MK-1775 attenuates recovery during fractionated radiation As we have established that a concentration of 100 nmol/L MK-1775 results in both modest attenuation of radiation-inducedG2 arrest and enhanced radiosensitivity , yet had no independent cytotoxicity for up to 72 hours of exposure , we extended our investigations to Vorinostat selleck determine the capacity of MK-1775 to modulate the more clinically relevant approach of fractionated radiation using the clonogenic assay.For these studies, a recovery rate was calculated, which was obtained by dividing the percentage of cell survival following fractionated radiation by the percentage of cell survival following an equivalent dose of radiation delivered as a single fraction.As expected, on the basis of the capacity of repairing sublethal damage, T98G cells showed increased survival following fractionated radiation when compared with single fraction radiation, resulting in recovery rates of 1.22 and 1.64 at 4 and 6 Gy, respectively.Continuous exposure of T98G to MK-1775 during fractionated radiation completely abrogated recovery, resulting in a recover rate of 0.79 and 0.80 at 4 and 6 Gy, respectively.
Clonogenic peptide synthesis selleck chemicals hybrids Although the clonogenic assay is the gold standard in measuring radiation-induced cell death, it can only be applied to cell lines that grow as colonies, limiting its application to several model systems, including normal astrocytes.Therefore, to gain insight into the potential of MK-1775 to enhance radiation response in astrocytes, and thereby mitigating its potential clinical application, a modified clonogenic hybrid assay was developed.

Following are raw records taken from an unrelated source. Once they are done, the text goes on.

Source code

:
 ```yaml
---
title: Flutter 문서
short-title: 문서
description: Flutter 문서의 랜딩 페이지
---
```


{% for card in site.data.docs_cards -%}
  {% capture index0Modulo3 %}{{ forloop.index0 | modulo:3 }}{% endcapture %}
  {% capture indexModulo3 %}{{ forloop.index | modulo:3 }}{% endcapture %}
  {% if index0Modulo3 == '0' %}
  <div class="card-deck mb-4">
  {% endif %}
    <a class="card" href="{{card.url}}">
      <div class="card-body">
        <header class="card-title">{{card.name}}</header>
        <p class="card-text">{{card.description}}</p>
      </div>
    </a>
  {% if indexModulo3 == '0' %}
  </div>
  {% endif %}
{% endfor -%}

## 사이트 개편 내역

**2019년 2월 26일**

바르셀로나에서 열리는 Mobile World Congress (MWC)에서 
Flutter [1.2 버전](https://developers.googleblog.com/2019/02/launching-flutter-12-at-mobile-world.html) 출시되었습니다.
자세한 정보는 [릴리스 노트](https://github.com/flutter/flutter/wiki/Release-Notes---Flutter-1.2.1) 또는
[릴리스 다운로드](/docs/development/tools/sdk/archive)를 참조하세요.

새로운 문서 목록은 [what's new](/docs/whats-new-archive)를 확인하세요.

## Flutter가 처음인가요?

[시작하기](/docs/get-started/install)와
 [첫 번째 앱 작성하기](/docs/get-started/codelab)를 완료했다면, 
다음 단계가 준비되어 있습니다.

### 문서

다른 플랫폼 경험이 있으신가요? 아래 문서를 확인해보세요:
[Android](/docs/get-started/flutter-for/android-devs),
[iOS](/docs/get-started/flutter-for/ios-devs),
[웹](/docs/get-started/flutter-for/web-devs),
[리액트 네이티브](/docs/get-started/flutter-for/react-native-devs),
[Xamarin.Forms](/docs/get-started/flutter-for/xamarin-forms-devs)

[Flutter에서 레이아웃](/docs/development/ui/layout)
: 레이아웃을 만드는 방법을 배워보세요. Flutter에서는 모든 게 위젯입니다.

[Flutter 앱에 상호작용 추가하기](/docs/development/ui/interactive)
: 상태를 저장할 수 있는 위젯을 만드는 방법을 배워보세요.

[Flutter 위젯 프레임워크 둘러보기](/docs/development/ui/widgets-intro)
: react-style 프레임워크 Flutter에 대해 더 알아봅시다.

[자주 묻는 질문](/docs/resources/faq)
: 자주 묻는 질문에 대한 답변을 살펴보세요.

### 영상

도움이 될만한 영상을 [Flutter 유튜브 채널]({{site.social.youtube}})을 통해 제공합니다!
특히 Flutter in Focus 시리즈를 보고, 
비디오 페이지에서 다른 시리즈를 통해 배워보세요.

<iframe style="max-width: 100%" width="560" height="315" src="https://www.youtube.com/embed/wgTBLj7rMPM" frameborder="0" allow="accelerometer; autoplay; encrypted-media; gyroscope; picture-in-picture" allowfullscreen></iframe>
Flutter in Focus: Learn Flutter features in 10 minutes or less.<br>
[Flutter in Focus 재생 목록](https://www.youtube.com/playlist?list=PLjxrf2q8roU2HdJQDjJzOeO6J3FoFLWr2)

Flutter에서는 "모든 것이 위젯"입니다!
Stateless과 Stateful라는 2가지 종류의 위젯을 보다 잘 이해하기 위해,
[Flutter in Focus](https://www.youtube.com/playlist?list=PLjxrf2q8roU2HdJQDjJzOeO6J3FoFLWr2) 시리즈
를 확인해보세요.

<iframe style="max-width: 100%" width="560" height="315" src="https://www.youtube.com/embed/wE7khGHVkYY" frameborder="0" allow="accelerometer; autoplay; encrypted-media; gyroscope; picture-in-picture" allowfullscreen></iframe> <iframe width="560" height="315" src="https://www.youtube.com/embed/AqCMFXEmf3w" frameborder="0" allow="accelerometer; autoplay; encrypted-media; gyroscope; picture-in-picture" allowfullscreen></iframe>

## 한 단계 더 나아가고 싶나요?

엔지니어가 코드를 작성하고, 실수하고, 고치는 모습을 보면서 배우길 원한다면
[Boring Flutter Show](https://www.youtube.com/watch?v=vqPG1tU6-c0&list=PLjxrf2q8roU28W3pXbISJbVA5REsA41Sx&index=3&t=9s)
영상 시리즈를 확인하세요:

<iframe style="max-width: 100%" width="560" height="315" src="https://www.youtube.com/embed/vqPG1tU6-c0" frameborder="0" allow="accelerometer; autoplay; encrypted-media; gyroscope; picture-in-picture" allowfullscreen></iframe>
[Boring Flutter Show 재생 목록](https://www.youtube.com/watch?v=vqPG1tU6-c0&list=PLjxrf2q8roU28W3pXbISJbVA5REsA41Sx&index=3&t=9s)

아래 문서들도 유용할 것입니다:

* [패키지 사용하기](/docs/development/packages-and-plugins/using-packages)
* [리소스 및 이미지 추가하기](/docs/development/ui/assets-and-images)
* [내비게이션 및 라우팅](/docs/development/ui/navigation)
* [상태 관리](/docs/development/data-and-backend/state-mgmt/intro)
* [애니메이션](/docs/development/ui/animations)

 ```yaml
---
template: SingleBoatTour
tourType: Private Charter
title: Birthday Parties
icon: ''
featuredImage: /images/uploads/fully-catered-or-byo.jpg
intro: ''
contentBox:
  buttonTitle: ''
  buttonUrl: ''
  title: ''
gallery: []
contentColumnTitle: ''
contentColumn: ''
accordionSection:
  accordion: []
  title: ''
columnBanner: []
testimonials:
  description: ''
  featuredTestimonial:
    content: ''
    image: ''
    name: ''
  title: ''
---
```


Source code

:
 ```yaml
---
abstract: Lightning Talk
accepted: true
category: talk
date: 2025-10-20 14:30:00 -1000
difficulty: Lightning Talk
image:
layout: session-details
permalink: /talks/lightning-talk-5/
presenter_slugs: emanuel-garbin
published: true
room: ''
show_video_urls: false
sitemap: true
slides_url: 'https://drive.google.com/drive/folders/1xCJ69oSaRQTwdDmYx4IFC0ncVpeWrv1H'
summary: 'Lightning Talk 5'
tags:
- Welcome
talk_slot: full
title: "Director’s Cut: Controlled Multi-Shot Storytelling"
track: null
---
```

This assay was initially optimized in T98G, which showed clear radiosensitization of MK-1775 using the traditional clonogenic assay.Simulating the treatment protocol used in the clonogenic assay, 12-well tissue culture plates were seeded as single cells, and viable cells were counted 5 days following treatment.Consistent with the initial clonogenic survival data , 24-hour exposure of MK-1775 alone resulted in approximately 60% of viable cells when compared with vehicle control.The combination of MK-1775 with irradiation resulted in 33% of viable cells when compared with cells exposed to radiation alone.A combination index was then calculated to normalize for the independent cytotoxicity of MK-1775 alone, by dividing the percentage of viable cells from the MK-1775/radiation combination by the percentage of viable cells from MK-1775 alone.A CI ? 1 would suggest no interaction between radiation and MK-1775, a CI > 1 would suggest a subadditive interaction and a CI < 1 a supra-additive interaction.